THE TASK ->
Once you find the line containing "when $A = \emptyset$." in the data below, copy it and each following line exactly, up to and including the line containing "and power set", and nothing else.

TASK MATERIAL ->
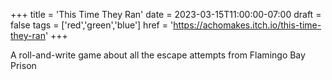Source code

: +++
title = 'This Time They Ran'
date = 2023-03-15T11:00:00-07:00
draft = false
tags = ['red','green','blue']
href = 'https://achomakes.itch.io/this-time-they-ran'
+++

A roll-and-write game about all the escape attempts from Flamingo Bay Prison
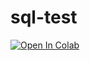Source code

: # sql-test


[![Open In Colab](https://colab.research.google.com/assets/colab-badge.svg)](https://colab.research.google.com/github/VoidWalkerZ7/sql-test)
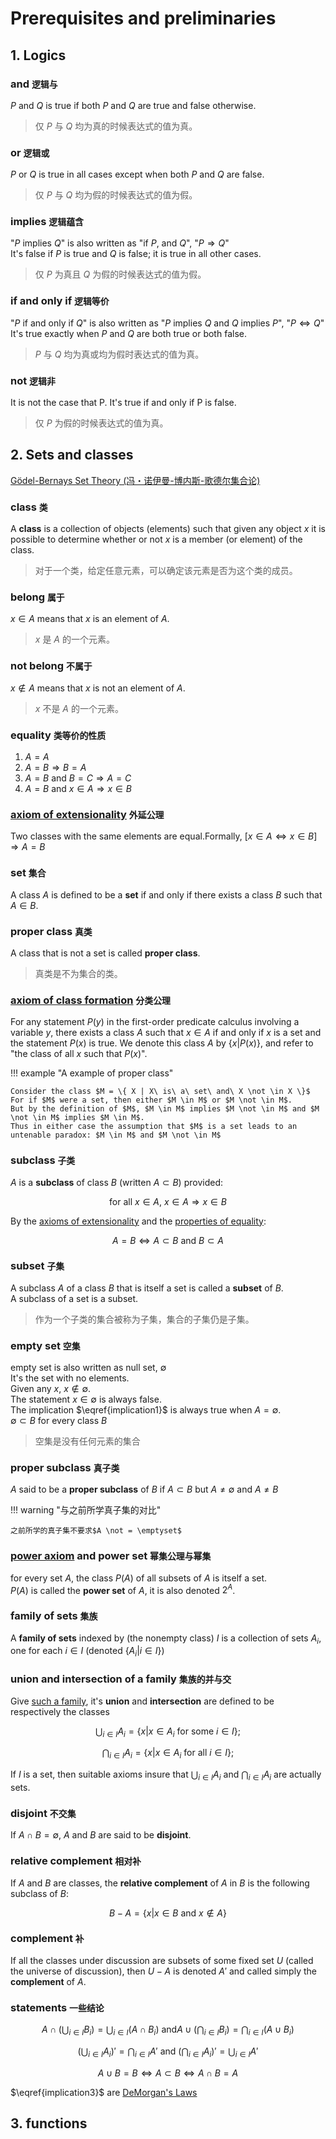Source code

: # Prerequisites and preliminaries

## 1. Logics

### and `逻辑与`  

$P$ and $Q$ is true if both $P$ and $Q$ are true and false otherwise.
> 仅 $P$ 与 $Q$ 均为真的时候表达式的值为真。  

### or `逻辑或`

$P$ or $Q$ is true in all cases except when both $P$ and $Q$ are false.
> 仅 $P$ 与 $Q$ 均为假的时候表达式的值为假。  

### implies `逻辑蕴含`

"$P$ implies $Q$" is also written as "if $P$, and $Q$", "$P \Rightarrow Q$"  
It's false if $P$ is true and $Q$ is false; it is true in all other cases.
> 仅 $P$ 为真且 $Q$ 为假的时候表达式的值为假。  

### if and only if `逻辑等价`  

"$P$ if and only if $Q$" is also written as "$P$ implies $Q$ and $Q$ implies $P$", "$P \Leftrightarrow Q$"  
It's true exactly when $P$ and $Q$ are both true or both false.
> $P$ 与 $Q$ 均为真或均为假时表达式的值为真。

### not `逻辑非`  

It is not the case that P.
It's true if and only if P is false.
> 仅 $P$ 为假的时候表达式的值为真。  

## 2. Sets and classes

[Gödel-Bernays Set Theory (冯・诺伊曼-博内斯-歌德尔集合论)](https://en.wikipedia.org/wiki/Von_Neumann%E2%80%93Bernays%E2%80%93G%C3%B6del_set_theory)

### class `类`  

A **class** is a collection of objects (elements) such that given any object $x$ it is possible to determine whether or not $x$ is a member (or element) of the class.
> 对于一个类，给定任意元素，可以确定该元素是否为这个类的成员。  

### belong `属于`

$x \in A$ means that $x$ is an element of $A$.  
> $x$ 是 $A$ 的一个元素。  

### not belong `不属于`

$x \not \in A$ means that $x$ is not an element of $A$.  
> $x$ 不是 $A$ 的一个元素。  

### equality `类等价的性质`  

1. $A = A$
2. $A = B \Rightarrow B = A$
3. $A = B$ and $B = C \Rightarrow A = C$
4. $A = B$ and $x \in A \Rightarrow x \in B$

### [axiom of extensionality](https://en.wikipedia.org/wiki/Axiom_of_extensionality) `外延公理`  

Two classes with the same elements are equal.Formally, $[ x \in A \Leftrightarrow x \in B ] \Rightarrow A = B$  

### set `集合`  

A class $A$ is defined to be a **set** if and only if there exists a class $B$ such that $A \in B$.  

### proper class `真类`  

A class that is not a set is called **proper class**.  
> 真类是不为集合的类。  

### [axiom of class formation](https://en.wikipedia.org/wiki/Axiom_schema_of_specification) `分类公理`  

For any statement $P(y)$ in the first-order predicate calculus involving a variable $y$,
there exists a class $A$ such that $x \in A$ if and only if $x$ is a set and the statement $P(x)$ is true.
We denote this class $A$ by $\{ x | P(x) \}$, and refer to "the class of all $x$ such that $P(x)$".

!!! example "A example of proper class"

    Consider the class $M = \{ X | X\ is\ a\ set\ and\ X \not \in X \}$  
    For if $M$ were a set, then either $M \in M$ or $M \not \in M$.  
    But by the definition of $M$, $M \in M$ implies $M \not \in M$ and $M \not \in M$ implies $M \in M$.  
    Thus in either case the assumption that $M$ is a set leads to an untenable paradox: $M \in M$ and $M \not \in M$  

### subclass `子类`  

$A$ is a **subclass** of class $B$ (written $A \subset B$) provided:  

$$
\mathrm{for\ all\ } x \in A,\ x \in A \Rightarrow x \in B
\tag{1} \label{implication1}
$$

By the [axioms of extensionality](#axiom-of-extensionality) and the [properties of equality](#equality):

$$
A = B \Leftrightarrow A \subset B\ \mathrm{and}\ B \subset A
$$

### subset `子集`  

A subclass $A$ of a class $B$ that is itself a set is called a **subset** of $B$.  
A subclass of a set is a subset.  
> 作为一个子类的集合被称为子集，集合的子集仍是子集。

### empty set `空集`  

empty set is also written as null set, $\emptyset$  
It's the set with no elements.  
Given any $x$, $x \not \in \emptyset$.  
The statement $x \in \emptyset$ is always false.  
The implication $\eqref{implication1}$ is always true when $A = \emptyset$.  
$\emptyset \subset B$ for every class $B$
> 空集是没有任何元素的集合

### proper subclass `真子类`

$A$ said to be a **proper subclass** of $B$ if $A \subset B$ but $A \not = \emptyset$ and $A \not = B$

!!! warning "与之前所学真子集的对比"

    之前所学的真子集不要求$A \not = \emptyset$

### [power axiom](https://en.wikipedia.org/wiki/Axiom_of_power_set) and power set `幂集公理与幂集`

for every set $A$, the class $P(A)$ of all subsets of $A$ is itself a set.  
$P(A)$ is called the **power set** of $A$, it is also denoted $2^A$.  

### family of sets `集族`

A **family of sets** indexed by (the nonempty class) $I$ is a collection of sets $A_i$, one for each $i \in I$ (denoted $\{A_i | i \in I\}$)

### union and intersection of a family `集族的并与交`

Give [such a family](family-of-sets), it's **union** and **intersection** are defined to be respectively the classes  

$$
\bigcup_{i \in I} A_i = \{ x | x \in A_i\ \mathrm{for\ some}\ i \in I\};
$$

$$
\bigcap_{i \in I} A_i = \{ x | x \in A_i\ \mathrm{for\ all}\ i \in I\};
$$

If $I$ is a set, then suitable axioms insure that $\bigcup_{i \in I} A_i$ and $\bigcap_{i \in I} A_i$ are actually sets.

### disjoint `不交集`

If $A \cap B = \emptyset$, $A$ and $B$ are said to be **disjoint**.

### relative complement `相对补`

If $A$ and $B$ are classes, the **relative complement** of $A$ in $B$ is the following subclass of $B$:  

$$
B - A = \{ x | x \in B\ \mathrm{and}\ x \not \in A\}
$$

### complement `补`

If all the classes under discussion are subsets of some fixed set $U$ (called the universe of discussion), then $U - A$ is denoted $A'$ and called simply the **complement** of $A$.

### statements `一些结论`

$$
A \cap (\bigcup_{i \in I} B_i) = \bigcup_{i \in I} (A \cap B_i) \ \mathrm{and} A \cup (\bigcap_{i \in I} B_i) = \bigcap_{i \in I} (A \cup B_i)
\tag{2} \label{implication2}
$$

$$
(\bigcup_{i \in I} A_i)' = \bigcap_{i \in I} A'\ \mathrm{and}\ (\bigcap_{i \in I} A_i)' = \bigcup_{i \in I} A'
\tag{3} \label{implication3}
$$

$$
A \cup B = B \Leftrightarrow A \subset B \Leftrightarrow A \cap B = A
\tag{4} \label{implication4}
$$

$\eqref{implication3}$ are [DeMorgan's Laws](https://en.wikipedia.org/wiki/De_Morgan%27s_laws)

## 3. functions
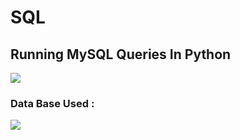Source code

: # SQL
## Running MySQL Queries In Python

![](https://media.tenor.com/NN9_wWaCxx8AAAAi/mysql.gif)

### Data Base Used : 

![](https://i.ytimg.com/vi/vzU7hLK6jcc/mqdefault.jpg)

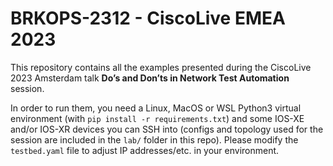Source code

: # BRKOPS-2312 - CiscoLive EMEA 2023

This repository contains all the examples presented during the CiscoLive 2023 Amsterdam talk
**Do’s and Don’ts in Network Test Automation** session.

In order to run them, you need a Linux, MacOS or WSL Python3 virtual environment (with `pip install -r requirements.txt`) and some IOS-XE and/or IOS-XR devices you can SSH into (configs and topology used for the session are included in the `lab/` folder in this repo). Please modify the `testbed.yaml` file to adjust IP addresses/etc. in your environment.

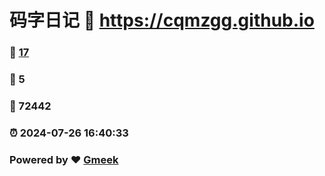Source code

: # 码字日记 :link: https://cqmzgg.github.io 
### :page_facing_up: [17](https://cqmzgg.github.io/tag.html) 
### :speech_balloon: 5 
### :hibiscus: 72442 
### :alarm_clock: 2024-07-26 16:40:33 
### Powered by :heart: [Gmeek](https://github.com/Meekdai/Gmeek)
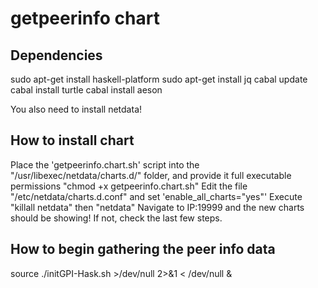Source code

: # getpeerinfo chart

## Dependencies

sudo apt-get install haskell-platform
sudo apt-get install jq
cabal update
cabal install turtle
cabal install aeson

You also need to install netdata!

## How to install chart
Place the 'getpeerinfo.chart.sh' script into the "/usr/libexec/netdata/charts.d/" folder, and provide it full executable permissions "chmod +x getpeerinfo.chart.sh"
Edit the file "/etc/netdata/charts.d.conf" and set 'enable_all_charts="yes"'
Execute "killall netdata" then "netdata"
Navigate to IP:19999 and the new charts should be showing! If not, check the last few steps.

## How to begin gathering the peer info data

source ./initGPI-Hask.sh >/dev/null 2>&1 < /dev/null &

ANSWER TO THE PROBLEM ->
The implication $\eqref{implication1}$ is always true when $A = \emptyset$.  
$\emptyset \subset B$ for every class $B$
> 空集是没有任何元素的集合

### proper subclass `真子类`

$A$ said to be a **proper subclass** of $B$ if $A \subset B$ but $A \not = \emptyset$ and $A \not = B$

!!! warning "与之前所学真子集的对比"

    之前所学的真子集不要求$A \not = \emptyset$

### [power axiom](https://en.wikipedia.org/wiki/Axiom_of_power_set) and power set `幂集公理与幂集`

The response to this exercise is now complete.